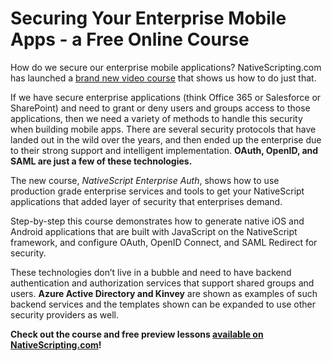 # Securing Your Enterprise Mobile Apps - a Free Online Course

How do we secure our enterprise mobile applications? NativeScripting.com has launched a [brand new video course](https://courses.nativescripting.com/p/nativescript-enterprise-auth/?product_id=308158&coupon_code=AUTH101) that shows us how to do just that.
 
If we have secure enterprise applications (think Office 365 or Salesforce or SharePoint) and need to grant or deny users and groups access to those applications, then we need a variety of methods to handle this security when building mobile apps. There are several security protocols that have landed out in the wild over the years, and then ended up the enterprise due to their strong support and intelligent implementation. **OAuth, OpenID, and SAML are just a few of these technologies.**
 
The new course, *NativeScript Enterprise Auth*, shows how to use production grade enterprise services and tools to get your NativeScript applications that added layer of security that enterprises demand. 
 
Step-by-step this course demonstrates how to generate native iOS and Android applications that are built with JavaScript on the NativeScript framework, and configure OAuth, OpenID Connect, and SAML Redirect for security.
 
These technologies don’t live in a bubble and need to have backend authentication and authorization services that support shared groups and users. **Azure Active Directory and Kinvey** are shown as examples of such backend services and the templates shown can be expanded to use other security providers as well.
 
**Check out the course and free preview lessons [available on NativeScripting.com](
https://courses.nativescripting.com/p/nativescript-enterprise-auth/?product_id=308158&coupon_code=AUTH101)!**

···

**WORK INSTRUCTION**
Restate every line of the listing exactly. Pictures are not part of the copy.

**SOLUTION TO THE PROBLEM**
 # Securing Your Enterprise Mobile Apps - a Free Online Course

How do we secure our enterprise mobile applications? NativeScripting.com has launched a [brand new video course](https://courses.nativescripting.com/p/nativescript-enterprise-auth/?product_id=308158&coupon_code=AUTH101) that shows us how to do just that.
 
If we have secure enterprise applications (think Office 365 or Salesforce or SharePoint) and need to grant or deny users and groups access to those applications, then we need a variety of methods to handle this security when building mobile apps. There are several security protocols that have landed out in the wild over the years, and then ended up the enterprise due to their strong support and intelligent implementation. **OAuth, OpenID, and SAML are just a few of these technologies.**
 
The new course, *NativeScript Enterprise Auth*, shows how to use production grade enterprise services and tools to get your NativeScript applications that added layer of security that enterprises demand. 
 
Step-by-step this course demonstrates how to generate native iOS and Android applications that are built with JavaScript on the NativeScript framework, and configure OAuth, OpenID Connect, and SAML Redirect for security.
 
These technologies don’t live in a bubble and need to have backend authentication and authorization services that support shared groups and users. **Azure Active Directory and Kinvey** are shown as examples of such backend services and the templates shown can be expanded to use other security providers as well.
 
**Check out the course and free preview lessons [available on NativeScripting.com](
https://courses.nativescripting.com/p/nativescript-enterprise-auth/?product_id=308158&coupon_code=AUTH101)!**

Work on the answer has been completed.